From what i can understand, i need more vitamins/supplements than an average person because i train 4 times a week. Would a doctor be able to tell me what vitamins/supplements to take?
I guess I will continue taking these vitamins/supplements right now, plus fish oil, because I figure its better than nothing.
I’m curious as to how long you’ve been working out, and if you’ve been doing the right stuff.
Though that does seem like a good list you’ve got, you might actually be able to get away with a multivitamin and a LOT of fresh, non-processed food, and maybe some protein.
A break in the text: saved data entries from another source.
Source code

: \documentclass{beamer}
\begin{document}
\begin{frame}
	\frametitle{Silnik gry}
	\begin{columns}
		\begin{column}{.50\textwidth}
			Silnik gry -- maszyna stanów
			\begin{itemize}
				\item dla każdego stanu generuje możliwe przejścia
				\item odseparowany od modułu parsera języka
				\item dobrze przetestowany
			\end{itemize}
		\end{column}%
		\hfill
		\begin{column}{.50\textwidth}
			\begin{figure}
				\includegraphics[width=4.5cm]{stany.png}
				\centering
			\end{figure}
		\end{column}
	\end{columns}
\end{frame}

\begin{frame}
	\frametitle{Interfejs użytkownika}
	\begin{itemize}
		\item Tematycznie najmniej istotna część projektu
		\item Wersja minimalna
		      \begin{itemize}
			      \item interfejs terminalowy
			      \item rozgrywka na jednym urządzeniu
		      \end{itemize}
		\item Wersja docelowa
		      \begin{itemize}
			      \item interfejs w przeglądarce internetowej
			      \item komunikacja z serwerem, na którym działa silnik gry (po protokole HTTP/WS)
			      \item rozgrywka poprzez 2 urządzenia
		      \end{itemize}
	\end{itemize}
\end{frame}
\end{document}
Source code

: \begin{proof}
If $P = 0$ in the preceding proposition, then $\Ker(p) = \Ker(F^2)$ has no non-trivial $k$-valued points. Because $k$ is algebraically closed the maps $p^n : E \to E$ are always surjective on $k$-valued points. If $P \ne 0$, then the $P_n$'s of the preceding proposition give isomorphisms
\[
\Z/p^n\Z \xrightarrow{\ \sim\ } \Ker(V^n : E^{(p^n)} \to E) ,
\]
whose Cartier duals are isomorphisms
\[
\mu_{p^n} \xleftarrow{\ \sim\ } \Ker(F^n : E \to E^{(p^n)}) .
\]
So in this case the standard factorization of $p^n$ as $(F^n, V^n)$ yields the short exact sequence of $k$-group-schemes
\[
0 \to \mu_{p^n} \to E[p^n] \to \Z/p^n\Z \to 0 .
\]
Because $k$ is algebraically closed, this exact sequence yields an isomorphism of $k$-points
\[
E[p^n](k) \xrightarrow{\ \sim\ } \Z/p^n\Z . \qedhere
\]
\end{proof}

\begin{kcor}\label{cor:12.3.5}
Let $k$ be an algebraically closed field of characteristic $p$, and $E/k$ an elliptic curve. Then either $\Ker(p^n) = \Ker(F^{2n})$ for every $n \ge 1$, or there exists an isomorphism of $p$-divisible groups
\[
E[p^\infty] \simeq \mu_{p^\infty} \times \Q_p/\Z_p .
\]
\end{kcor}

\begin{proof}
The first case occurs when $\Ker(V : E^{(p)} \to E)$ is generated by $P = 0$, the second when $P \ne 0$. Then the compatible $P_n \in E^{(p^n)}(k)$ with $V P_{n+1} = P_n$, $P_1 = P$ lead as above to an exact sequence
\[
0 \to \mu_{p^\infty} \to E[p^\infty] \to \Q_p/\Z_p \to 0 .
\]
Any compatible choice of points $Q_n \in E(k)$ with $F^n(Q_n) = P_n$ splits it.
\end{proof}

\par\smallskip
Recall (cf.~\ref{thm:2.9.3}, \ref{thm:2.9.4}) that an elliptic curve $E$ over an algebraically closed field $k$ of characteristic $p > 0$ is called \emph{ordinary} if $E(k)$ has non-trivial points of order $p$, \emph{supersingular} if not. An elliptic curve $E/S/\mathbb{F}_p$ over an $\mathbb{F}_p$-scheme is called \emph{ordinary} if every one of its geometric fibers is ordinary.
In fact, I think that you just might be better off putting that money towards food.
I don’t know that I would necessarily consult your primary care physician for advice on proper supplementation.
There’s a plethora of information on this site, read up and be a smart consumer.
Also, I’m curious as to why you’re taking a green tea extract and not just drinking the real thing?
I think all the previous posts have been bang on, except they may have undermined the importance of fish oils. Yes, due to the omega threes… Read the Flameout article and make your fish oil the number one priority.
Consider taking the Vit. C and E post workout sometime, even the calcium post workout (you already get a dose, albiet small from the multi in the morning).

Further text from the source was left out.